A linha permaneceu em silêncio, até que o homem percebesse que não havia mais ninguém lá.

No centro da biblioteca havia uma mesa escura, com apenas uma máquina de escrever sobre o tampo. As gavetas, no entanto, esta­vam bastante desorganizadas, repletas de papéis, canetas e outras coisas que o velho escritor usava para trabalhar. Ali, encontrou um estilete. Pe­gou o objeto, e foi até o grande espelho do banheiro. Ao acionar o botão com o polegar direito, trouxe para fora uma parte da lâmina. Em segui­da, levou a manga esquerda da camisa além do pulso, enquanto admira­va em transe o brilho do metal refletido sobre sua pele. Olhando bem dentro de seus próprios olhos, sereno, se perguntou pela última vez se era possível ter certeza se não iria desistir quando já não pudesse mais fazê-lo.
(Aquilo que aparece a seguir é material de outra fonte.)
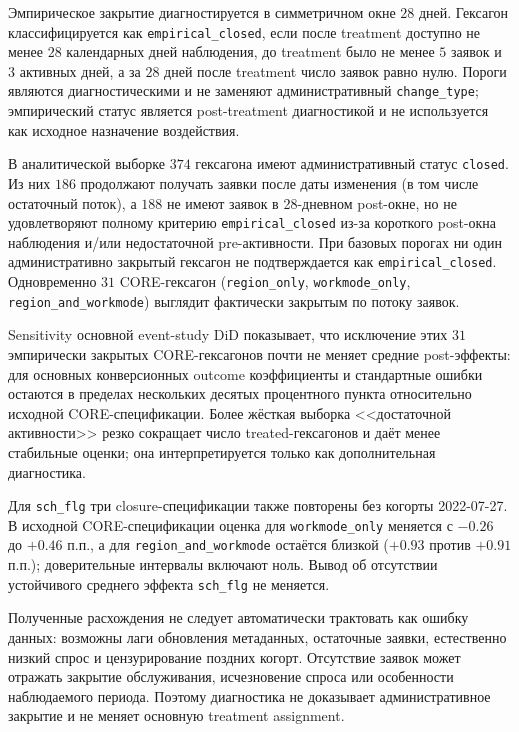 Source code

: \documentclass[14pt,a4paper]{extarticle}
\begin{document}
Эмпирическое закрытие диагностируется в симметричном окне \(28\) дней. Гексагон классифицируется как \texttt{empirical\_closed}, если после treatment доступно не менее \(28\) календарных дней наблюдения, до treatment было не менее \(5\) заявок и \(3\) активных дней, а за \(28\) дней после treatment число заявок равно нулю. Пороги являются диагностическими и не заменяют административный \texttt{change\_type}; эмпирический статус является post-treatment диагностикой и не используется как исходное назначение воздействия.

В аналитической выборке \(374\) гексагона имеют административный статус \texttt{closed}. Из них \(186\) продолжают получать заявки после даты изменения (в том числе остаточный поток), а \(188\) не имеют заявок в 28-дневном post-окне, но не удовлетворяют полному критерию \texttt{empirical\_closed} из-за короткого post-окна наблюдения и/или недостаточной pre-активности. При базовых порогах ни один административно закрытый гексагон не подтверждается как \texttt{empirical\_closed}. Одновременно \(31\) CORE-гексагон (\texttt{region\_only}, \texttt{workmode\_only}, \texttt{region\_and\_workmode}) выглядит фактически закрытым по потоку заявок.

Sensitivity основной event-study DiD показывает, что исключение этих \(31\) эмпирически закрытых CORE-гексагонов почти не меняет средние post-эффекты: для основных конверсионных outcome коэффициенты и стандартные ошибки остаются в пределах нескольких десятых процентного пункта относительно исходной CORE-спецификации. Более жёсткая выборка <<достаточной активности>> резко сокращает число treated-гексагонов и даёт менее стабильные оценки; она интерпретируется только как дополнительная диагностика.

Для \texttt{sch\_flg} три closure-спецификации также повторены без когорты
2022-07-27. В исходной CORE-спецификации оценка для
\texttt{workmode\_only} меняется с \(-0.26\) до \(+0.46\) п.п., а для
\texttt{region\_and\_workmode} остаётся близкой (\(+0.93\) против
\(+0.91\) п.п.); доверительные интервалы включают ноль. Вывод об отсутствии
устойчивого среднего эффекта \texttt{sch\_flg} не меняется.

Полученные расхождения не следует автоматически трактовать как ошибку данных: возможны лаги обновления метаданных, остаточные заявки, естественно низкий спрос и цензурирование поздних когорт. Отсутствие заявок может отражать закрытие обслуживания, исчезновение спроса или особенности наблюдаемого периода. Поэтому диагностика не доказывает административное закрытие и не меняет основную treatment assignment.
\end{document}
TIC-TAC, TIC-TAC. O tempo continuava sua marcha, e nada, nem ninguém, até agora havia tentado detê-lo. Tomou alguns comprimi­dos de tranquilizante com um punhado de água da torneira, na esperan­ça de tornar tudo um pouco mais fácil. Esperou mais alguns minutos até que a medicação começasse a surtir efeito.

Com as mãos trêmulas e, de per se, relutantes, ele o fez. O cãozi­nho deitou ao seu lado no chão da biblioteca, e, antes que percebesse, já estava sendo acariciado pela desmotivada mão daquele homem, que também sem notar o fazia. O pêndulo insistia em balançar cada vez mais lentamente, enquanto seus olhos ficavam mais e mais pesados, e sutil­mente... fechavam-se...

Ao calar da noite, ele foi, quase sem perceber... morrendo.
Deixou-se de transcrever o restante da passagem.